─── GIVEN ENTRIES ───
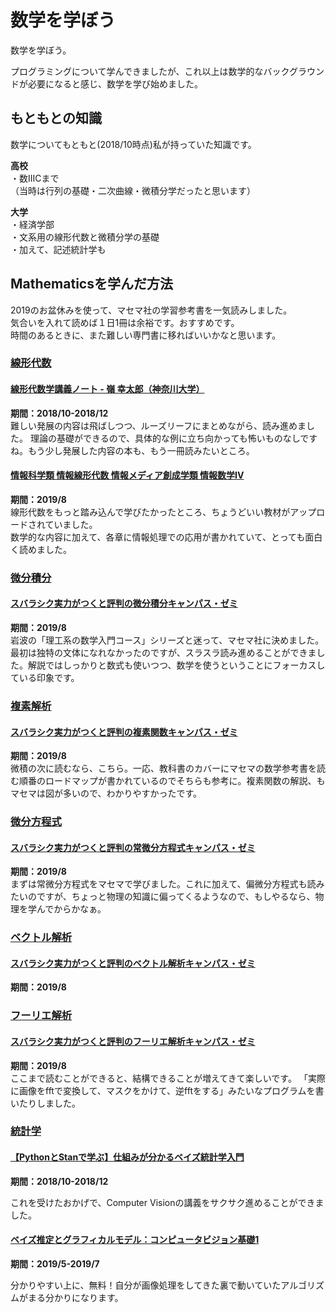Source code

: # 数学を学ぼう

数学を学ぼう。

プログラミングについて学んできましたが、これ以上は数学的なバックグラウンドが必要になると感じ、数学を学び始めました。

## もともとの知識

数学についてもともと(2018/10時点)私が持っていた知識です。

<b>高校</b><br/>
・数ⅢCまで<br/>
（当時は行列の基礎・二次曲線・微積分学だったと思います）

<b>大学</b><br/>
・経済学部<br/>
・文系用の線形代数と微積分学の基礎<br/>
・加えて、記述統計学も<br/>

## Mathematicsを学んだ方法

2019のお盆休みを使って、マセマ社の学習参考書を一気読みしました。<br/>
気合いを入れて読めば１日1冊は余裕です。おすすめです。<br/>
時間のあるときに、また難しい専門書に移ればいいかなと思います。<br/>

### <a href='https://en.wikipedia.org/wiki/Linear_algebra'>線形代数</a>

#### <a href='http://www.math.kanagawa-u.ac.jp/mine/linear_alg/index.html'>線形代数学講義ノート - 嶺 幸太郎（神奈川大学）</a>
<b>期間：2018/10-2018/12</b><br/>
難しい発展の内容は飛ばしつつ、ルーズリーフにまとめながら、読み進めました。
理論の基礎ができるので、具体的な例に立ち向かっても怖いものなしですね。もう少し発展した内容の本も、もう一冊読みたいところ。

#### <a href="http://www.chaos.cs.tsukuba.ac.jp/ILA/">情報科学類 情報線形代数 情報メディア創成学類 情報数学IV</a>
<b>期間：2019/8</b><br/>
線形代数をもっと踏み込んで学びたかったところ、ちょうどいい教材がアップロードされていました。<br/>
数学的な内容に加えて、各章に情報処理での応用が書かれていて、とっても面白く読めました。

### <a href="https://ja.wikipedia.org/wiki/%E5%BE%AE%E5%88%86%E7%A9%8D%E5%88%86%E5%AD%A6">微分積分</a>
#### <a href="https://www.amazon.co.jp/%E3%82%B9%E3%83%90%E3%83%A9%E3%82%B7%E3%82%AF%E5%AE%9F%E5%8A%9B%E3%81%8C%E3%81%A4%E3%81%8F%E3%81%A8%E8%A9%95%E5%88%A4%E3%81%AE%E5%BE%AE%E5%88%86%E7%A9%8D%E5%88%86%E3%82%AD%E3%83%A3%E3%83%B3%E3%83%91%E3%82%B9%E3%83%BB%E3%82%BC%E3%83%9F%E2%80%95%E5%A4%A7%E5%AD%A6%E3%81%AE%E6%95%B0%E5%AD%A6%E3%81%8C%E3%81%93%E3%82%93%E3%81%AA%E3%81%AB%E5%88%86%E3%81%8B%E3%82%8B-%E5%8D%98%E4%BD%8D%E3%81%AA%E3%82%93%E3%81%A6%E6%A5%BD%E3%81%AB%E5%8F%96%E3%82%8C%E3%82%8B-%E9%A6%AC%E5%A0%B4-%E6%95%AC%E4%B9%8B/dp/4866150904/ref=pd_lpo_sbs_14_t_1?_encoding=UTF8&psc=1&refRID=MZM9FCYNK967F9QRT9Y9">スバラシク実力がつくと評判の微分積分キャンパス・ゼミ</a>
<b>期間：2019/8</b><br/>
岩波の「理工系の数学入門コース」シリーズと迷って、マセマ社に決めました。最初は独特の文体になれなかったのですが、スラスラ読み進めることができました。解説ではしっかりと数式も使いつつ、数学を使うということにフォーカスしている印象です。

### <a href="https://en.wikipedia.org/wiki/Complex_analysis">複素解析</a>
#### <a href="https://www.amazon.co.jp/%E3%82%B9%E3%83%90%E3%83%A9%E3%82%B7%E3%82%AF%E5%AE%9F%E5%8A%9B%E3%81%8C%E3%81%A4%E3%81%8F%E3%81%A8%E8%A9%95%E5%88%A4%E3%81%AE%E8%A4%87%E7%B4%A0%E9%96%A2%E6%95%B0%E3%82%AD%E3%83%A3%E3%83%B3%E3%83%91%E3%82%B9%E3%83%BB%E3%82%BC%E3%83%9F%E2%80%95%E5%A4%A7%E5%AD%A6%E3%81%AE%E6%95%B0%E5%AD%A6%E3%81%8C%E3%81%93%E3%82%93%E3%81%AA%E3%81%AB%E5%88%86%E3%81%8B%E3%82%8B-%E5%8D%98%E4%BD%8D%E3%81%AA%E3%82%93%E3%81%A6%E6%A5%BD%E3%81%AB%E5%8F%96%E3%82%8C%E3%82%8B-%E9%A6%AC%E5%A0%B4-%E6%95%AC%E4%B9%8B/dp/486615103X/ref=pd_sbs_14_14?_encoding=UTF8&pd_rd_i=486615103X&pd_rd_r=0c8de90f-2922-477f-bd73-377e453e78ad&pd_rd_w=2voZv&pd_rd_wg=8i3hb&pf_rd_p=ad2ea29d-ea11-483c-9db2-6b5875bb9b73&pf_rd_r=9S60MCBS6ZATA5SY1GVX&psc=1&refRID=9S60MCBS6ZATA5SY1GVX">スバラシク実力がつくと評判の複素関数キャンパス・ゼミ</a>
<b>期間：2019/8</b><br/>
微積の次に読むなら、こちら。一応、教科書のカバーにマセマの数学参考書を読む順番のロードマップが書かれているのでそちらも参考に。複素関数の解説、もマセマは図が多いので、わかりやすかったです。

### <a href="https://en.wikipedia.org/wiki/Differential_equation">微分方程式</a>
#### <a href="https://www.amazon.co.jp/%E3%82%B9%E3%83%90%E3%83%A9%E3%82%B7%E3%82%AF%E5%AE%9F%E5%8A%9B%E3%81%8C%E3%81%A4%E3%81%8F%E3%81%A8%E8%A9%95%E5%88%A4%E3%81%AE%E5%B8%B8%E5%BE%AE%E5%88%86%E6%96%B9%E7%A8%8B%E5%BC%8F%E3%82%AD%E3%83%A3%E3%83%B3%E3%83%91%E3%82%B9%E3%83%BB%E3%82%BC%E3%83%9F%E2%80%95%E5%A4%A7%E5%AD%A6%E3%81%AE%E6%95%B0%E5%AD%A6%E3%81%8C%E3%81%93%E3%82%93%E3%81%AA%E3%81%AB%E5%88%86%E3%81%8B%E3%82%8B-%E5%8D%98%E4%BD%8D%E3%81%AA%E3%82%93%E3%81%A6%E6%A5%BD%E3%81%AB%E5%8F%96%E3%82%8C%E3%82%8B-%E9%A6%AC%E5%A0%B4-%E6%95%AC%E4%B9%8B/dp/4866150912/ref=pd_bxgy_14_img_2/358-3247182-8583441?_encoding=UTF8&pd_rd_i=4866150912&pd_rd_r=379588c7-133a-4094-85f0-81b509bce8a0&pd_rd_w=M3sJM&pd_rd_wg=klJI4&pf_rd_p=2d39d87c-5ff4-47a9-a2d0-79fb936a2d97&pf_rd_r=PN47DW6ZYVVM5G8NEM51&psc=1&refRID=PN47DW6ZYVVM5G8NEM51">スバラシク実力がつくと評判の常微分方程式キャンパス・ゼミ</a>
<b>期間：2019/8</b><br/>
まずは常微分方程式をマセマで学びました。これに加えて、偏微分方程式も読みたいのですが、ちょっと物理の知識に偏ってくるようなので、もしやるなら、物理を学んでからかなぁ。

### <a href="https://en.wikipedia.org/wiki/Vector_calculus">ベクトル解析</a>
#### <a href="https://www.amazon.co.jp/%E3%82%B9%E3%83%90%E3%83%A9%E3%82%B7%E3%82%AF%E5%AE%9F%E5%8A%9B%E3%81%8C%E3%81%A4%E3%81%8F%E3%81%A8%E8%A9%95%E5%88%A4%E3%81%AE%E3%83%99%E3%82%AF%E3%83%88%E3%83%AB%E8%A7%A3%E6%9E%90%E3%82%AD%E3%83%A3%E3%83%B3%E3%83%91%E3%82%B9%E3%83%BB%E3%82%BC%E3%83%9F%E2%80%95%E5%A4%A7%E5%AD%A6%E3%81%AE%E6%95%B0%E5%AD%A6%E3%81%8C%E3%81%93%E3%82%93%E3%81%AA%E3%81%AB%E5%88%86%E3%81%8B%E3%82%8B-%E5%8D%98%E4%BD%8D%E3%81%AA%E3%82%93%E3%81%A6%E6%A5%BD%E3%81%AB%E5%8F%96%E3%82%8C%E3%82%8B-%E9%A6%AC%E5%A0%B4-%E6%95%AC%E4%B9%8B/dp/486615070X/ref=pd_sbs_14_5/358-3247182-8583441?_encoding=UTF8&pd_rd_i=486615070X&pd_rd_r=77e81718-a14a-445b-9000-6f30821469ff&pd_rd_w=O7OkM&pd_rd_wg=5KUV0&pf_rd_p=ad2ea29d-ea11-483c-9db2-6b5875bb9b73&pf_rd_r=T7KAV860SCRB98JMBK15&psc=1&refRID=T7KAV860SCRB98JMBK15">スバラシク実力がつくと評判のベクトル解析キャンパス・ゼミ</a>
<b>期間：2019/8</b><br/>

### <a href="https://en.wikipedia.org/wiki/Fourier_analysis">フーリエ解析</a>
#### <a href="https://www.amazon.co.jp/%E3%82%B9%E3%83%90%E3%83%A9%E3%82%B7%E3%82%AF%E5%AE%9F%E5%8A%9B%E3%81%8C%E3%81%A4%E3%81%8F%E3%81%A8%E8%A9%95%E5%88%A4%E3%81%AE%E3%83%95%E3%83%BC%E3%83%AA%E3%82%A8%E8%A7%A3%E6%9E%90%E3%82%AD%E3%83%A3%E3%83%B3%E3%83%91%E3%82%B9%E3%83%BB%E3%82%BC%E3%83%9F%E2%80%95%E5%A4%A7%E5%AD%A6%E3%81%AE%E6%95%B0%E5%AD%A6%E3%81%8C%E3%81%93%E3%82%93%E3%81%AA%E3%81%AB%E5%88%86%E3%81%8B%E3%82%8B-%E5%8D%98%E4%BD%8D%E3%81%AA%E3%82%93%E3%81%A6%E6%A5%BD%E3%81%AB%E5%8F%96%E3%82%8C%E3%82%8B-%E9%A6%AC%E5%A0%B4-%E6%95%AC%E4%B9%8B/dp/4866150920/ref=pd_sbs_14_4/358-3247182-8583441?_encoding=UTF8&pd_rd_i=4866150920&pd_rd_r=77e81718-a14a-445b-9000-6f30821469ff&pd_rd_w=O7OkM&pd_rd_wg=5KUV0&pf_rd_p=ad2ea29d-ea11-483c-9db2-6b5875bb9b73&pf_rd_r=T7KAV860SCRB98JMBK15&psc=1&refRID=T7KAV860SCRB98JMBK15">スバラシク実力がつくと評判のフーリエ解析キャンパス・ゼミ</a>
<b>期間：2019/8</b><br/>
ここまで読むことができると、結構できることが増えてきて楽しいです。
「実際に画像をfftで変換して、マスクをかけて、逆fftをする」みたいなプログラムを書いたりしました。

### <a href="https://en.wikipedia.org/wiki/Statistics">統計学</a>
#### <a href="https://www.udemy.com/pythonstan">【PythonとStanで学ぶ】仕組みが分かるベイズ統計学入門</a>

<b>期間：2018/10-2018/12</b>

これを受けたおかげで、Computer Visionの講義をサクサク進めることができました。

#### <a href="https://www.udemy.com/computervision/">ベイズ推定とグラフィカルモデル：コンピュータビジョン基礎1</a>

<b>期間：2019/5-2019/7</b>

分かりやすい上に、無料！自分が画像処理をしてきた裏で動いていたアルゴリズムがまる分かりになります。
───
- WORK INSTRUCTION
Copy out each line of the entries where the word "wiki" is found.

- ANSWER FOR THE TASK
### <a href='https://en.wikipedia.org/wiki/Linear_algebra'>線形代数</a>
### <a href="https://ja.wikipedia.org/wiki/%E5%BE%AE%E5%88%86%E7%A9%8D%E5%88%86%E5%AD%A6">微分積分</a>
### <a href="https://en.wikipedia.org/wiki/Complex_analysis">複素解析</a>
### <a href="https://en.wikipedia.org/wiki/Differential_equation">微分方程式</a>
### <a href="https://en.wikipedia.org/wiki/Vector_calculus">ベクトル解析</a>
### <a href="https://en.wikipedia.org/wiki/Fourier_analysis">フーリエ解析</a>
### <a href="https://en.wikipedia.org/wiki/Statistics">統計学</a>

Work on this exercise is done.